Description of the task:
Print the records again, matching each line exactly.

Given data:
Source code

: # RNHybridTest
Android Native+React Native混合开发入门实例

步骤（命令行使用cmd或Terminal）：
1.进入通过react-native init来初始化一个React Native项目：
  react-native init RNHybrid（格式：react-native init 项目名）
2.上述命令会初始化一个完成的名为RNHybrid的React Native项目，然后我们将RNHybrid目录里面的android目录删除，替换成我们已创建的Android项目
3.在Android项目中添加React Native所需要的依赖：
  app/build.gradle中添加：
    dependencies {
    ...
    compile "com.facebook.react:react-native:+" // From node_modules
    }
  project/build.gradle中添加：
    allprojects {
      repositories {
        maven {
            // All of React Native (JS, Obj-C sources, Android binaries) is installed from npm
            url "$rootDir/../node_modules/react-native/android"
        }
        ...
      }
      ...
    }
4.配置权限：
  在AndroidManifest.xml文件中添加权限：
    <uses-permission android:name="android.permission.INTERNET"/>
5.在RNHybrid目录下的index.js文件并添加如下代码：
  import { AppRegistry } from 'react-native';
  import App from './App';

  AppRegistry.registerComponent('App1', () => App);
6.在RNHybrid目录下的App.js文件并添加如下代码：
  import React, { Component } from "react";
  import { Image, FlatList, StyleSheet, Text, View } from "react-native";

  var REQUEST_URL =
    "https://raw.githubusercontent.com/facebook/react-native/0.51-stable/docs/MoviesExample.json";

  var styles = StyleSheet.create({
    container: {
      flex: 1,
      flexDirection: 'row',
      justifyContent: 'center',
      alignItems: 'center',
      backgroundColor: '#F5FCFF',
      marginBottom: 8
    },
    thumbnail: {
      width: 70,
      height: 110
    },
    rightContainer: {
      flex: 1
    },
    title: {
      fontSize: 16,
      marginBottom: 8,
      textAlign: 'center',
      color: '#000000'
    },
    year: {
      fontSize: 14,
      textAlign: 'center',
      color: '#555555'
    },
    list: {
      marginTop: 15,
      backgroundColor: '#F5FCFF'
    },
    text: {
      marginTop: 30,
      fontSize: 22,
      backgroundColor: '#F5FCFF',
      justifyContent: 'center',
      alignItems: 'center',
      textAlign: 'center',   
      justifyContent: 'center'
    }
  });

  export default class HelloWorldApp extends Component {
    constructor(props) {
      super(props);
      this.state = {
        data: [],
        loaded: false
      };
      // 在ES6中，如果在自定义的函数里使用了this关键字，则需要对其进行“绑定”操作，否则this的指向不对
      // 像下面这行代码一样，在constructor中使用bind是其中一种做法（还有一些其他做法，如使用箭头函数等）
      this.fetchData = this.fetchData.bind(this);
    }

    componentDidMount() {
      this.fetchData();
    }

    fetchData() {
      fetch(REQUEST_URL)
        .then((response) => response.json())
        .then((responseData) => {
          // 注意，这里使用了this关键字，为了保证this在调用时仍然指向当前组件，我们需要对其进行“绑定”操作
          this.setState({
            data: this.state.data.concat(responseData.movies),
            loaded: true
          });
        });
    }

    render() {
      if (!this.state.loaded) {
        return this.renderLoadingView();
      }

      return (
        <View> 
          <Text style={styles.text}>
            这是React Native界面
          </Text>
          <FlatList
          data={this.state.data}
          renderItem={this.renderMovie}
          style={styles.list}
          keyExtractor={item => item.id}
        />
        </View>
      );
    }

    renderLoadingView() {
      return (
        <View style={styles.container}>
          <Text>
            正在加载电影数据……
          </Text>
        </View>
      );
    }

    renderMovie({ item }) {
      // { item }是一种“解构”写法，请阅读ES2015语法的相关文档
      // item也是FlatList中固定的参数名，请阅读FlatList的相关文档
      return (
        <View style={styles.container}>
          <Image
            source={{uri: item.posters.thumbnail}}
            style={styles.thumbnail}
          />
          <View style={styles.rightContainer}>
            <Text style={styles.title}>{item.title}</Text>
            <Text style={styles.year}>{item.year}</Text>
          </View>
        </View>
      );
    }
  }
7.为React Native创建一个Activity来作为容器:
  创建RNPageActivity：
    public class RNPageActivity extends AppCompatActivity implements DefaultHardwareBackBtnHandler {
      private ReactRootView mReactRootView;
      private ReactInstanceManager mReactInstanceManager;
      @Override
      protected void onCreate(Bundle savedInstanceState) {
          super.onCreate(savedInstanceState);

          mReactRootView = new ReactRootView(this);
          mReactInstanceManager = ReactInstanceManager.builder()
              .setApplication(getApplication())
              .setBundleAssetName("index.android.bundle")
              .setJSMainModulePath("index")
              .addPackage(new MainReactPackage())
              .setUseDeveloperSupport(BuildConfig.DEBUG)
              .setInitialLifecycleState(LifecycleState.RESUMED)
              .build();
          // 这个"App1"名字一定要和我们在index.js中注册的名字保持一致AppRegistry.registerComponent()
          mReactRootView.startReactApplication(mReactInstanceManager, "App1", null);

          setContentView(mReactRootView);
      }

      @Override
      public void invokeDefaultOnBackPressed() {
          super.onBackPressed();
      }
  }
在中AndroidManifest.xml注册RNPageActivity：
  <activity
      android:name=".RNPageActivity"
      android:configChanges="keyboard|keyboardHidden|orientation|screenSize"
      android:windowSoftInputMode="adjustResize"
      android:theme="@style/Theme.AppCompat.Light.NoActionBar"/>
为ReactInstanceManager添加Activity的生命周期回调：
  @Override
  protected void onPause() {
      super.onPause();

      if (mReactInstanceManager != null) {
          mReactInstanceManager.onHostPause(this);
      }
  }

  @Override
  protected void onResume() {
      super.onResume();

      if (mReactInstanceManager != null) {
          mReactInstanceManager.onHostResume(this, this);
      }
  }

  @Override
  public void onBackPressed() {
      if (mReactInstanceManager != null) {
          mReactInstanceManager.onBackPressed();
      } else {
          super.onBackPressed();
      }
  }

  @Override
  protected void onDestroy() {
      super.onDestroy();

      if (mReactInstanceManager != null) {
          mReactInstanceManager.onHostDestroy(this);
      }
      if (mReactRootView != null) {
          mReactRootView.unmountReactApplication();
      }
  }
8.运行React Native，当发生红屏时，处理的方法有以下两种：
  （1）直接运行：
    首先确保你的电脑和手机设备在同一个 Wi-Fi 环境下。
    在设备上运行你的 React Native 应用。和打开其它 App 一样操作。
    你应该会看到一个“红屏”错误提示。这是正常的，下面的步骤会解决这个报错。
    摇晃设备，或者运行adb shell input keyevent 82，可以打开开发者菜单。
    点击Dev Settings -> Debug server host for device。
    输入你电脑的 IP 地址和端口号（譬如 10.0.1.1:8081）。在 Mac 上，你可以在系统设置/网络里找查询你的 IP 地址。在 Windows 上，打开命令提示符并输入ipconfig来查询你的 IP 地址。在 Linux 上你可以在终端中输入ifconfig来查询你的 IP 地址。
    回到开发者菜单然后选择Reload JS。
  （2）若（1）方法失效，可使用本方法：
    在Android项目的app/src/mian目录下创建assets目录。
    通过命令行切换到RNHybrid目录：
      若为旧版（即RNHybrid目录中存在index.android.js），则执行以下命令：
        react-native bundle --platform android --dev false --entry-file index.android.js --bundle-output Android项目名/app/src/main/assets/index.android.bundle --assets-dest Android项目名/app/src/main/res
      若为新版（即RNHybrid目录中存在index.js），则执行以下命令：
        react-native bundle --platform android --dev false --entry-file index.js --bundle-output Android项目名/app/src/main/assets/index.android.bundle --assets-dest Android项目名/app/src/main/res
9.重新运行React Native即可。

The completed task:
Source code

: # RNHybridTest
Android Native+React Native混合开发入门实例

步骤（命令行使用cmd或Terminal）：
1.进入通过react-native init来初始化一个React Native项目：
  react-native init RNHybrid（格式：react-native init 项目名）
2.上述命令会初始化一个完成的名为RNHybrid的React Native项目，然后我们将RNHybrid目录里面的android目录删除，替换成我们已创建的Android项目
3.在Android项目中添加React Native所需要的依赖：
  app/build.gradle中添加：
    dependencies {
    ...
    compile "com.facebook.react:react-native:+" // From node_modules
    }
  project/build.gradle中添加：
    allprojects {
      repositories {
        maven {
            // All of React Native (JS, Obj-C sources, Android binaries) is installed from npm
            url "$rootDir/../node_modules/react-native/android"
        }
        ...
      }
      ...
    }
4.配置权限：
  在AndroidManifest.xml文件中添加权限：
    <uses-permission android:name="android.permission.INTERNET"/>
5.在RNHybrid目录下的index.js文件并添加如下代码：
  import { AppRegistry } from 'react-native';
  import App from './App';

  AppRegistry.registerComponent('App1', () => App);
6.在RNHybrid目录下的App.js文件并添加如下代码：
  import React, { Component } from "react";
  import { Image, FlatList, StyleSheet, Text, View } from "react-native";

  var REQUEST_URL =
    "https://raw.githubusercontent.com/facebook/react-native/0.51-stable/docs/MoviesExample.json";

  var styles = StyleSheet.create({
    container: {
      flex: 1,
      flexDirection: 'row',
      justifyContent: 'center',
      alignItems: 'center',
      backgroundColor: '#F5FCFF',
      marginBottom: 8
    },
    thumbnail: {
      width: 70,
      height: 110
    },
    rightContainer: {
      flex: 1
    },
    title: {
      fontSize: 16,
      marginBottom: 8,
      textAlign: 'center',
      color: '#000000'
    },
    year: {
      fontSize: 14,
      textAlign: 'center',
      color: '#555555'
    },
    list: {
      marginTop: 15,
      backgroundColor: '#F5FCFF'
    },
    text: {
      marginTop: 30,
      fontSize: 22,
      backgroundColor: '#F5FCFF',
      justifyContent: 'center',
      alignItems: 'center',
      textAlign: 'center',   
      justifyContent: 'center'
    }
  });

  export default class HelloWorldApp extends Component {
    constructor(props) {
      super(props);
      this.state = {
        data: [],
        loaded: false
      };
      // 在ES6中，如果在自定义的函数里使用了this关键字，则需要对其进行“绑定”操作，否则this的指向不对
      // 像下面这行代码一样，在constructor中使用bind是其中一种做法（还有一些其他做法，如使用箭头函数等）
      this.fetchData = this.fetchData.bind(this);
    }

    componentDidMount() {
      this.fetchData();
    }

    fetchData() {
      fetch(REQUEST_URL)
        .then((response) => response.json())
        .then((responseData) => {
          // 注意，这里使用了this关键字，为了保证this在调用时仍然指向当前组件，我们需要对其进行“绑定”操作
          this.setState({
            data: this.state.data.concat(responseData.movies),
            loaded: true
          });
        });
    }

    render() {
      if (!this.state.loaded) {
        return this.renderLoadingView();
      }

      return (
        <View> 
          <Text style={styles.text}>
            这是React Native界面
          </Text>
          <FlatList
          data={this.state.data}
          renderItem={this.renderMovie}
          style={styles.list}
          keyExtractor={item => item.id}
        />
        </View>
      );
    }

    renderLoadingView() {
      return (
        <View style={styles.container}>
          <Text>
            正在加载电影数据……
          </Text>
        </View>
      );
    }

    renderMovie({ item }) {
      // { item }是一种“解构”写法，请阅读ES2015语法的相关文档
      // item也是FlatList中固定的参数名，请阅读FlatList的相关文档
      return (
        <View style={styles.container}>
          <Image
            source={{uri: item.posters.thumbnail}}
            style={styles.thumbnail}
          />
          <View style={styles.rightContainer}>
            <Text style={styles.title}>{item.title}</Text>
            <Text style={styles.year}>{item.year}</Text>
          </View>
        </View>
      );
    }
  }
7.为React Native创建一个Activity来作为容器:
  创建RNPageActivity：
    public class RNPageActivity extends AppCompatActivity implements DefaultHardwareBackBtnHandler {
      private ReactRootView mReactRootView;
      private ReactInstanceManager mReactInstanceManager;
      @Override
      protected void onCreate(Bundle savedInstanceState) {
          super.onCreate(savedInstanceState);

          mReactRootView = new ReactRootView(this);
          mReactInstanceManager = ReactInstanceManager.builder()
              .setApplication(getApplication())
              .setBundleAssetName("index.android.bundle")
              .setJSMainModulePath("index")
              .addPackage(new MainReactPackage())
              .setUseDeveloperSupport(BuildConfig.DEBUG)
              .setInitialLifecycleState(LifecycleState.RESUMED)
              .build();
          // 这个"App1"名字一定要和我们在index.js中注册的名字保持一致AppRegistry.registerComponent()
          mReactRootView.startReactApplication(mReactInstanceManager, "App1", null);

          setContentView(mReactRootView);
      }

      @Override
      public void invokeDefaultOnBackPressed() {
          super.onBackPressed();
      }
  }
在中AndroidManifest.xml注册RNPageActivity：
  <activity
      android:name=".RNPageActivity"
      android:configChanges="keyboard|keyboardHidden|orientation|screenSize"
      android:windowSoftInputMode="adjustResize"
      android:theme="@style/Theme.AppCompat.Light.NoActionBar"/>
为ReactInstanceManager添加Activity的生命周期回调：
  @Override
  protected void onPause() {
      super.onPause();

      if (mReactInstanceManager != null) {
          mReactInstanceManager.onHostPause(this);
      }
  }

  @Override
  protected void onResume() {
      super.onResume();

      if (mReactInstanceManager != null) {
          mReactInstanceManager.onHostResume(this, this);
      }
  }

  @Override
  public void onBackPressed() {
      if (mReactInstanceManager != null) {
          mReactInstanceManager.onBackPressed();
      } else {
          super.onBackPressed();
      }
  }

  @Override
  protected void onDestroy() {
      super.onDestroy();

      if (mReactInstanceManager != null) {
          mReactInstanceManager.onHostDestroy(this);
      }
      if (mReactRootView != null) {
          mReactRootView.unmountReactApplication();
      }
  }
8.运行React Native，当发生红屏时，处理的方法有以下两种：
  （1）直接运行：
    首先确保你的电脑和手机设备在同一个 Wi-Fi 环境下。
    在设备上运行你的 React Native 应用。和打开其它 App 一样操作。
    你应该会看到一个“红屏”错误提示。这是正常的，下面的步骤会解决这个报错。
    摇晃设备，或者运行adb shell input keyevent 82，可以打开开发者菜单。
    点击Dev Settings -> Debug server host for device。
    输入你电脑的 IP 地址和端口号（譬如 10.0.1.1:8081）。在 Mac 上，你可以在系统设置/网络里找查询你的 IP 地址。在 Windows 上，打开命令提示符并输入ipconfig来查询你的 IP 地址。在 Linux 上你可以在终端中输入ifconfig来查询你的 IP 地址。
    回到开发者菜单然后选择Reload JS。
  （2）若（1）方法失效，可使用本方法：
    在Android项目的app/src/mian目录下创建assets目录。
    通过命令行切换到RNHybrid目录：
      若为旧版（即RNHybrid目录中存在index.android.js），则执行以下命令：
        react-native bundle --platform android --dev false --entry-file index.android.js --bundle-output Android项目名/app/src/main/assets/index.android.bundle --assets-dest Android项目名/app/src/main/res
      若为新版（即RNHybrid目录中存在index.js），则执行以下命令：
        react-native bundle --platform android --dev false --entry-file index.js --bundle-output Android项目名/app/src/main/assets/index.android.bundle --assets-dest Android项目名/app/src/main/res
9.重新运行React Native即可。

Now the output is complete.